▶ [Try it]
Taking the data below, please print only the lines from the line holding "# Circuits ->" to the line holding "除了左右行走之外，如果地面消", inclusive, with pictures omitted.

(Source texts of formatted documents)
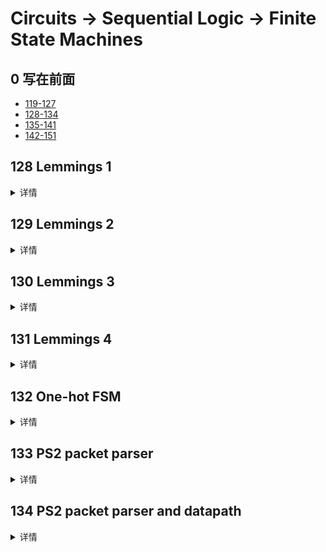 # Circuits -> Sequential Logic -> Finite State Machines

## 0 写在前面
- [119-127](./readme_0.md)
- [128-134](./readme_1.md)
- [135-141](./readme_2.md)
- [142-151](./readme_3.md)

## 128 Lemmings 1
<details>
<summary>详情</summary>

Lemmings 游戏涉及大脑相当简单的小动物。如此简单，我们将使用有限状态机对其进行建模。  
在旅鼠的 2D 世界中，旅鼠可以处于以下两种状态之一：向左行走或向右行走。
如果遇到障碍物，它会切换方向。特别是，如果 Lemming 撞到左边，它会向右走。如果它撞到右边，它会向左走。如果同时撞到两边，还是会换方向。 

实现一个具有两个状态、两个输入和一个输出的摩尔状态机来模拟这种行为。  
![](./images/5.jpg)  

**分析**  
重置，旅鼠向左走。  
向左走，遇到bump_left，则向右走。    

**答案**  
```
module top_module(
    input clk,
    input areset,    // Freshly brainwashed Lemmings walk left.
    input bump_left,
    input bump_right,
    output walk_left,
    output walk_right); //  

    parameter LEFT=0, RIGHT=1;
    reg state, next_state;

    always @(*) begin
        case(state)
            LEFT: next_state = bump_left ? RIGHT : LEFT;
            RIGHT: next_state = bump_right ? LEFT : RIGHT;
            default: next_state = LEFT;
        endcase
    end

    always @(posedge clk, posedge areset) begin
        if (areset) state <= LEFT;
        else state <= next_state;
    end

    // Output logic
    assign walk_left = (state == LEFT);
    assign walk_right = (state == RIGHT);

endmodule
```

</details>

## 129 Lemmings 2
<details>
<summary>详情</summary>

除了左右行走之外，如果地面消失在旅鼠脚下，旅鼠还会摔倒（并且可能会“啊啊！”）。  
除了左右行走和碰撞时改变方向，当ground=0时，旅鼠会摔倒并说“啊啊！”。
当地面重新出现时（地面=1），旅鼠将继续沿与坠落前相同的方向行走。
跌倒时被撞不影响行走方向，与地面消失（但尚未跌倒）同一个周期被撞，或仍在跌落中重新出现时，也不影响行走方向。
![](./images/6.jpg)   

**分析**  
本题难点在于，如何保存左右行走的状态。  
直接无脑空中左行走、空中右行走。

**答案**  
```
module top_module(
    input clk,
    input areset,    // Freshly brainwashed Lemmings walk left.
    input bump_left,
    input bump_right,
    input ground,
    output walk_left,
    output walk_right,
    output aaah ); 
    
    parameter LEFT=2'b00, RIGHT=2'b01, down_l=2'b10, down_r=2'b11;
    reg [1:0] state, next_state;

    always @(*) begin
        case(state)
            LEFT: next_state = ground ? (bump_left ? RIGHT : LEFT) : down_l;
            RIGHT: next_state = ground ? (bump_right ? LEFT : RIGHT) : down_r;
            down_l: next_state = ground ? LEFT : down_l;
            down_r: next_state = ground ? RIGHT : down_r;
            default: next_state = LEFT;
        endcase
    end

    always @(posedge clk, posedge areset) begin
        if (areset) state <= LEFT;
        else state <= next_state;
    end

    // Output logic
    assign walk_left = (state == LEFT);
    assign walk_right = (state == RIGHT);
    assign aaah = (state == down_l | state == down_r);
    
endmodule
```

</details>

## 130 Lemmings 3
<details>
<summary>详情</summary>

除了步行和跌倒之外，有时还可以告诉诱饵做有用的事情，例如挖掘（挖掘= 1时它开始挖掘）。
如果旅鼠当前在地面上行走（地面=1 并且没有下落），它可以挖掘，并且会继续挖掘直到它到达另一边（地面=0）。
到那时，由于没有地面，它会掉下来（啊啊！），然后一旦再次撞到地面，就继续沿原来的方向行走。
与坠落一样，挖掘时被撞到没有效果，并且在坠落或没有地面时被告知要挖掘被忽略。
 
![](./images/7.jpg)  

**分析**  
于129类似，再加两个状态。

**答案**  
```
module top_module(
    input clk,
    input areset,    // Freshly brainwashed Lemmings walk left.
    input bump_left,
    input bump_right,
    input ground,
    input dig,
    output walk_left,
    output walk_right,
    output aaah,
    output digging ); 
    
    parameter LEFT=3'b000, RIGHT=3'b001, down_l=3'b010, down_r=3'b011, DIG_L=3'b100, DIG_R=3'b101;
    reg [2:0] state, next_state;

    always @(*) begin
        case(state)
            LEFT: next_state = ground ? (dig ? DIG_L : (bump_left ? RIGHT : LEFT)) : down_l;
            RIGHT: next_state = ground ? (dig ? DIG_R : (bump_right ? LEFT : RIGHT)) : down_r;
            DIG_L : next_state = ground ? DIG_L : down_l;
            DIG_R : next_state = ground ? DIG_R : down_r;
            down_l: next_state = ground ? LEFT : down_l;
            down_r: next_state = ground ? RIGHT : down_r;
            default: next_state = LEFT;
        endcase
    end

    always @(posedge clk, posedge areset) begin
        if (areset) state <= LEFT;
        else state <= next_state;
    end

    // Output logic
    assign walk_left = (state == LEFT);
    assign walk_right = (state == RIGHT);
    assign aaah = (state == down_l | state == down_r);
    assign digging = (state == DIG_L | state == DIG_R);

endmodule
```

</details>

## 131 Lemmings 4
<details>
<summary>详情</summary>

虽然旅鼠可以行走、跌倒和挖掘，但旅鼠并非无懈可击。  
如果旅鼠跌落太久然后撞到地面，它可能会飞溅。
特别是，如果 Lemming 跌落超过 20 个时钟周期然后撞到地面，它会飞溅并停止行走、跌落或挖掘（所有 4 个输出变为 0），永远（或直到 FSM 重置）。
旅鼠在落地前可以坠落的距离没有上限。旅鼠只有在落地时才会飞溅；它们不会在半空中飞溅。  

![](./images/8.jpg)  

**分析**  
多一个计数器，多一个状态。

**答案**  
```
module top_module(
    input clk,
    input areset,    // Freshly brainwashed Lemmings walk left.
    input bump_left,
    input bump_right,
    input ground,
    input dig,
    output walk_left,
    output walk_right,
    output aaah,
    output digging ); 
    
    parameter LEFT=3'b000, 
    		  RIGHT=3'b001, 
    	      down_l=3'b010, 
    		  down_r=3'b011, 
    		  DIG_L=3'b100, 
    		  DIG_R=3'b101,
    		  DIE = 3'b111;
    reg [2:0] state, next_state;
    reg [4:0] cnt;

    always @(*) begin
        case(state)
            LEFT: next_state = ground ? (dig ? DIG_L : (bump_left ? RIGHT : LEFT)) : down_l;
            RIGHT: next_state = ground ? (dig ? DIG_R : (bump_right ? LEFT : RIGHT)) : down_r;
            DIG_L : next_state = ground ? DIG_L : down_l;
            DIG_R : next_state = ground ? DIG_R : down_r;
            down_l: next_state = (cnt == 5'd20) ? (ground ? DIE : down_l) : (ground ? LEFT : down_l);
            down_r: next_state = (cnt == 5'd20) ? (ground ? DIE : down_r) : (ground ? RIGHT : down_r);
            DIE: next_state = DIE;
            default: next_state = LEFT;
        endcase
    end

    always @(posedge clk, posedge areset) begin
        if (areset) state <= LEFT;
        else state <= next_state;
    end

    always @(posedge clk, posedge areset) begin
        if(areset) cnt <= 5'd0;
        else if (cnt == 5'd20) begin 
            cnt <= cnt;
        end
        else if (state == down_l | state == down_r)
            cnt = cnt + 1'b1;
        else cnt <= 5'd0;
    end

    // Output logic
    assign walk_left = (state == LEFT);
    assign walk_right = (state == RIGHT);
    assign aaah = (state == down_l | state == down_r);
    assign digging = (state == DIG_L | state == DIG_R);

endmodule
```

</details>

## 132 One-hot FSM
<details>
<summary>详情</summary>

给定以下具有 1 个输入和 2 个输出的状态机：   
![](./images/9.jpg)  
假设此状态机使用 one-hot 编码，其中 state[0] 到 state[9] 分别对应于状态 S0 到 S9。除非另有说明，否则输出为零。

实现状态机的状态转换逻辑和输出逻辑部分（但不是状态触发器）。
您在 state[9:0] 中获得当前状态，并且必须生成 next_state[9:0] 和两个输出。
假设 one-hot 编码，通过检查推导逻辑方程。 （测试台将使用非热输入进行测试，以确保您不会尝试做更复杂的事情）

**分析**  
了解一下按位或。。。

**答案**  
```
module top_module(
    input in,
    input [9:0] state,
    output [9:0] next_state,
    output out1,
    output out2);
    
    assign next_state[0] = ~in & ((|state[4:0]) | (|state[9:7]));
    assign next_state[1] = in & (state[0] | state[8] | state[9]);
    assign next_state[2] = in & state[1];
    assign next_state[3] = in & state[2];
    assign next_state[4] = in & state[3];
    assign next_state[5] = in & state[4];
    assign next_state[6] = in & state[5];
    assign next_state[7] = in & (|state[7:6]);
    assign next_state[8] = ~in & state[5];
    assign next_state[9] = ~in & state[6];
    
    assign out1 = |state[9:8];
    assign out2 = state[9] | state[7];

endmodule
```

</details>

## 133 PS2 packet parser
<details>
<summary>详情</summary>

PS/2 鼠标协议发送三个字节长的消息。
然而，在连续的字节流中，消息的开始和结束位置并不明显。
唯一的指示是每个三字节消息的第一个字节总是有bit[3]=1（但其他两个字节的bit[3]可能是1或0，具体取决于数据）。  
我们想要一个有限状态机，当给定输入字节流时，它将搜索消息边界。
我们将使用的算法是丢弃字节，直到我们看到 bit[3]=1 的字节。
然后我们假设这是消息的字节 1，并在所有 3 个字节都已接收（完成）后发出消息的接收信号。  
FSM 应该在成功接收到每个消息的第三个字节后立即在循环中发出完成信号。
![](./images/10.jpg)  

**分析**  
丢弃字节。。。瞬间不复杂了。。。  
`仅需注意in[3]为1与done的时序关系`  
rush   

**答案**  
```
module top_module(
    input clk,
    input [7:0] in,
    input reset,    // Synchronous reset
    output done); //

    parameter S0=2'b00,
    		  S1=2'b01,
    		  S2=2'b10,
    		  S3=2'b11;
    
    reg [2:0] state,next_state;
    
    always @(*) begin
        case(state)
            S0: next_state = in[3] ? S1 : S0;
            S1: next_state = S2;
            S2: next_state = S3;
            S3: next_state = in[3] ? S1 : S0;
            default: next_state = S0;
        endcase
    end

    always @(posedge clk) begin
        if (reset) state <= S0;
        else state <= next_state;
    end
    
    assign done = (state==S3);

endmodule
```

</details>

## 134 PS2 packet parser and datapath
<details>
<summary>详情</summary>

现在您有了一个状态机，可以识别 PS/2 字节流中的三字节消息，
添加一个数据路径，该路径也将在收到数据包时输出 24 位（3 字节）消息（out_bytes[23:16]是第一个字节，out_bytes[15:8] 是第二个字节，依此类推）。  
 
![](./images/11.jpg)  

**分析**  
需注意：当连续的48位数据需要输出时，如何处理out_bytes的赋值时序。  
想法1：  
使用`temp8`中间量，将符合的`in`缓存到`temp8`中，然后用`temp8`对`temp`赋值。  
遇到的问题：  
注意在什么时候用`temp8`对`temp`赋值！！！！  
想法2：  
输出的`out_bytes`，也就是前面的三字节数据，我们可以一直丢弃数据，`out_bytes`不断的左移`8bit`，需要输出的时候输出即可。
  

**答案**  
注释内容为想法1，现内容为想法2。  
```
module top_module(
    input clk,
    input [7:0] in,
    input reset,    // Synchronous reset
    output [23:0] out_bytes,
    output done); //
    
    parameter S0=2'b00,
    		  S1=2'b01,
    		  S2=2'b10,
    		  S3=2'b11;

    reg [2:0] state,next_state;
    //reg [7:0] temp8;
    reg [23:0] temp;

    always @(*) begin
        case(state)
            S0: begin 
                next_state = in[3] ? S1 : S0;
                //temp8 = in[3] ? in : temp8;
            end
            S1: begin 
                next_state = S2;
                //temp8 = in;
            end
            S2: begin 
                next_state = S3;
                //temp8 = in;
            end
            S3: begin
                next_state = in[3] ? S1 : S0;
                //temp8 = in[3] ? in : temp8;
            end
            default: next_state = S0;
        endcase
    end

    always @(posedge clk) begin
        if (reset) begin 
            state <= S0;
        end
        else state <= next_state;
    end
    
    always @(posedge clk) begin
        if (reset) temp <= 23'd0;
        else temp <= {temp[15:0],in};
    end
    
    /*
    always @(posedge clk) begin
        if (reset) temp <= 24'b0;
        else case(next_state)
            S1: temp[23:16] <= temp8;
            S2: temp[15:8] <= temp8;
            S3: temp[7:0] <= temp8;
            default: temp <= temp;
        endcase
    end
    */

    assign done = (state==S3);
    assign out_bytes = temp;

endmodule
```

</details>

...

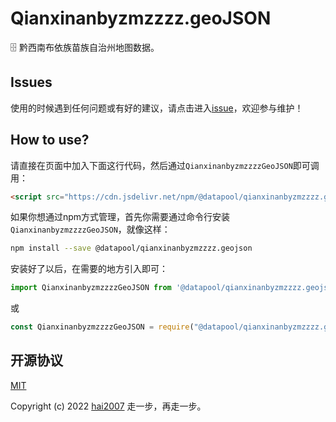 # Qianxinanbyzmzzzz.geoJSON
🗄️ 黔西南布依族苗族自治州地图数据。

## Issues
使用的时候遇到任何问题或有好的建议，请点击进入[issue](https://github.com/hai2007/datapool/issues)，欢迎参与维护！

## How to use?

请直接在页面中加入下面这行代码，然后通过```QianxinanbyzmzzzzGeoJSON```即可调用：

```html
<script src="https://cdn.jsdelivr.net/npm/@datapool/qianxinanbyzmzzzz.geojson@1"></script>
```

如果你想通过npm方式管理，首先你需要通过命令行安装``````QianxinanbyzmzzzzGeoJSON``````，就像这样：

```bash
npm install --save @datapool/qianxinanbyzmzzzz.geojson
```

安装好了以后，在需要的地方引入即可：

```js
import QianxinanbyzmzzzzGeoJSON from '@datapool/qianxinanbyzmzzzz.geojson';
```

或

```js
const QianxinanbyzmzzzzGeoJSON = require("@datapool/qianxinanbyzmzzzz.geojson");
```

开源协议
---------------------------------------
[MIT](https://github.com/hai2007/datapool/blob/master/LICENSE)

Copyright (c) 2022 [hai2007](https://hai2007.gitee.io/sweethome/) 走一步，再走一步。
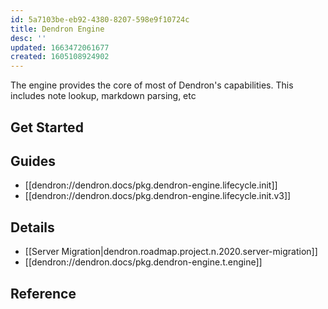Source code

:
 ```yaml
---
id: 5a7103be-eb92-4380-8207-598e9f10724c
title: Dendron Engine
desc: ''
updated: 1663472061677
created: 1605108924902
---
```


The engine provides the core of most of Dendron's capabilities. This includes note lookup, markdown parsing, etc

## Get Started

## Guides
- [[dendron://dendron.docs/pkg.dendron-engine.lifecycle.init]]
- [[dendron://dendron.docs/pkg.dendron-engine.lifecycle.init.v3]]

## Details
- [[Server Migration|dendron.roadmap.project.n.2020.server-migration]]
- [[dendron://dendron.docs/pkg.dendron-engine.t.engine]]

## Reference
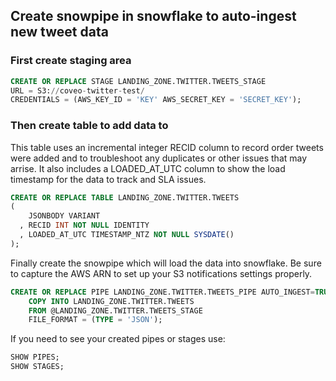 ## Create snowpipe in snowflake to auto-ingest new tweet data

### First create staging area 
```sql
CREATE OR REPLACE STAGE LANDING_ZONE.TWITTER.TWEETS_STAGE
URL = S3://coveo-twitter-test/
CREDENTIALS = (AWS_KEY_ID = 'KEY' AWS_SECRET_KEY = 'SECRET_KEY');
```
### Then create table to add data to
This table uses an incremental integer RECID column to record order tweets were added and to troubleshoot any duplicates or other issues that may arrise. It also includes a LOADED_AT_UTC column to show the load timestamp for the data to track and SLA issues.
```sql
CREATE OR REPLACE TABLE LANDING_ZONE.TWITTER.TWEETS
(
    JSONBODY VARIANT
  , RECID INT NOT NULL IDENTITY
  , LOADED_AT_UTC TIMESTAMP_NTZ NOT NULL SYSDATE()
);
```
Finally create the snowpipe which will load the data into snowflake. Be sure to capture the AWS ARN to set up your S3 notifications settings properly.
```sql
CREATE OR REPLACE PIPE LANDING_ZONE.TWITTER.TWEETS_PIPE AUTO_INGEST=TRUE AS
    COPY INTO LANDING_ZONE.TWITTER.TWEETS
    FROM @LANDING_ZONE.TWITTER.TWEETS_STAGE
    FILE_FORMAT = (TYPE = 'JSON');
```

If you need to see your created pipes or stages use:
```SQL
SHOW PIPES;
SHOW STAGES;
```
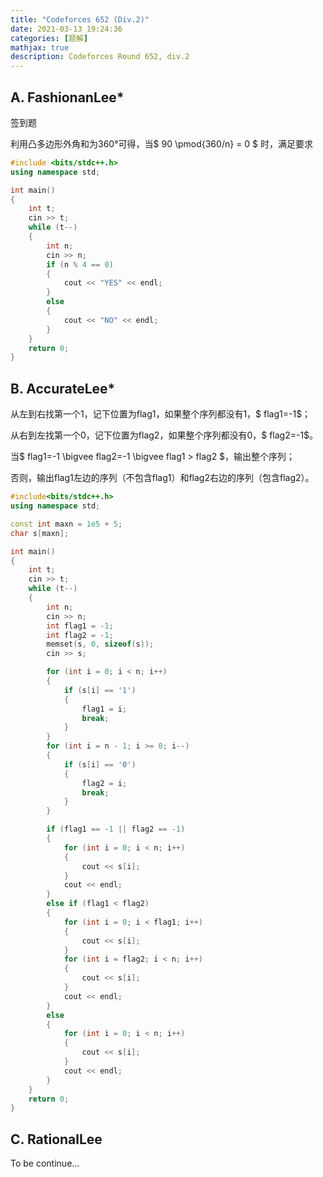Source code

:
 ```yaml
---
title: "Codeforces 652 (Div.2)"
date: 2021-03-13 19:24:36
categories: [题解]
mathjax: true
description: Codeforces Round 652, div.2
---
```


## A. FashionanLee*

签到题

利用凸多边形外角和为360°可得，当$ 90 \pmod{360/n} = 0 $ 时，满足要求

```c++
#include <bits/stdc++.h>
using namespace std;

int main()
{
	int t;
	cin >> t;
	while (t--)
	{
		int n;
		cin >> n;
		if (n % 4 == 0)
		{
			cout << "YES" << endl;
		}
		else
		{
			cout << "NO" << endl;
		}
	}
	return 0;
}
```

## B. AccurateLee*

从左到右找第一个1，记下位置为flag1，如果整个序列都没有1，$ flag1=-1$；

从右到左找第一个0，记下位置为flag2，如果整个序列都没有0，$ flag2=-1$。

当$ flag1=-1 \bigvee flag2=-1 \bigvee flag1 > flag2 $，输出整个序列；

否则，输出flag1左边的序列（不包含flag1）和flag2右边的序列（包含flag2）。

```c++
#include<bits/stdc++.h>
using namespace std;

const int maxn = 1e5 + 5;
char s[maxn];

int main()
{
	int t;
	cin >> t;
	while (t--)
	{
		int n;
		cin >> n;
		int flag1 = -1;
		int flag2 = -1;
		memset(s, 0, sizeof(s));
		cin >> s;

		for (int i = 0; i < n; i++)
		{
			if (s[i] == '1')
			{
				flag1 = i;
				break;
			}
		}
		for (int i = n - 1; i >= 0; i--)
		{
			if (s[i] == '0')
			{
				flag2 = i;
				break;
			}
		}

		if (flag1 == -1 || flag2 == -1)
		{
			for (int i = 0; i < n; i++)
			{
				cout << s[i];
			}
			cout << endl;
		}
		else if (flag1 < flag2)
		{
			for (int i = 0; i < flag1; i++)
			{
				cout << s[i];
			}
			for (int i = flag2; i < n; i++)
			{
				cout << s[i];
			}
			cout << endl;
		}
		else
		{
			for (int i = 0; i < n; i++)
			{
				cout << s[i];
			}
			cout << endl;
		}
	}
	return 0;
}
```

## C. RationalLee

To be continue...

...

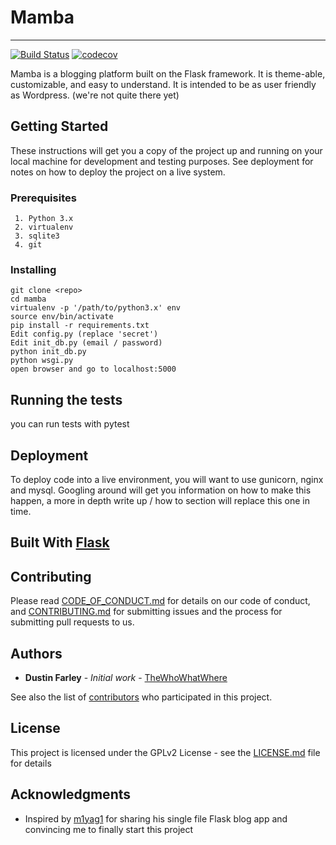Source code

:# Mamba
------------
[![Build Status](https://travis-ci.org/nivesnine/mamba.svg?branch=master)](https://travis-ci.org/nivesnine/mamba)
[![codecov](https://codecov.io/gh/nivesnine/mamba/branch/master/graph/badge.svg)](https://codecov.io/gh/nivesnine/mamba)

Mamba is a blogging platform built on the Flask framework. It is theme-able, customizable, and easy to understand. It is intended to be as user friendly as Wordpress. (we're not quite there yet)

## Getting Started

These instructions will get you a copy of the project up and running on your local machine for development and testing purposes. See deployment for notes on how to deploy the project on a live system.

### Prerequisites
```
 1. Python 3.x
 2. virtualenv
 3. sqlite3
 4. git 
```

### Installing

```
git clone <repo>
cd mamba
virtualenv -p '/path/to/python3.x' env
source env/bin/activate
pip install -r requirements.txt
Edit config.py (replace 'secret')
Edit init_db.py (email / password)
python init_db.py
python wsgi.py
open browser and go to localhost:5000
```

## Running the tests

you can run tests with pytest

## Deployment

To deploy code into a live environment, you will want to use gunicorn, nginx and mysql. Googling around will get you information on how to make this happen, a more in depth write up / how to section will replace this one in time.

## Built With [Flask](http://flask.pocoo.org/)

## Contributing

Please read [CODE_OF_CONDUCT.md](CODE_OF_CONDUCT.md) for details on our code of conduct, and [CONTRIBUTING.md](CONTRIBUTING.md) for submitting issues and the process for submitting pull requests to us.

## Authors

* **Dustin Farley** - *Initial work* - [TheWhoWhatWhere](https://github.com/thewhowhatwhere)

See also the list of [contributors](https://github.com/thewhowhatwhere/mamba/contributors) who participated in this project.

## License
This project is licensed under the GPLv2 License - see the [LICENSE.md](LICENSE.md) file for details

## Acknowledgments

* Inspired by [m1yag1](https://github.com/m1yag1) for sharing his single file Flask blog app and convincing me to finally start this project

▶ [Response area]
 # Circuits -> Sequential Logic -> Finite State Machines

## 0 写在前面
- [119-127](./readme_0.md)
- [128-134](./readme_1.md)
- [135-141](./readme_2.md)
- [142-151](./readme_3.md)

## 128 Lemmings 1
<details>
<summary>详情</summary>

Lemmings 游戏涉及大脑相当简单的小动物。如此简单，我们将使用有限状态机对其进行建模。  
在旅鼠的 2D 世界中，旅鼠可以处于以下两种状态之一：向左行走或向右行走。
如果遇到障碍物，它会切换方向。特别是，如果 Lemming 撞到左边，它会向右走。如果它撞到右边，它会向左走。如果同时撞到两边，还是会换方向。 

实现一个具有两个状态、两个输入和一个输出的摩尔状态机来模拟这种行为。  
![](./images/5.jpg)  

**分析**  
重置，旅鼠向左走。  
向左走，遇到bump_left，则向右走。    

**答案**  
```
module top_module(
    input clk,
    input areset,    // Freshly brainwashed Lemmings walk left.
    input bump_left,
    input bump_right,
    output walk_left,
    output walk_right); //  

    parameter LEFT=0, RIGHT=1;
    reg state, next_state;

    always @(*) begin
        case(state)
            LEFT: next_state = bump_left ? RIGHT : LEFT;
            RIGHT: next_state = bump_right ? LEFT : RIGHT;
            default: next_state = LEFT;
        endcase
    end

    always @(posedge clk, posedge areset) begin
        if (areset) state <= LEFT;
        else state <= next_state;
    end

    // Output logic
    assign walk_left = (state == LEFT);
    assign walk_right = (state == RIGHT);

endmodule
```

</details>

## 129 Lemmings 2
<details>
<summary>详情</summary>

除了左右行走之外，如果地面消失在旅鼠脚下，旅鼠还会摔倒（并且可能会“啊啊！”）。  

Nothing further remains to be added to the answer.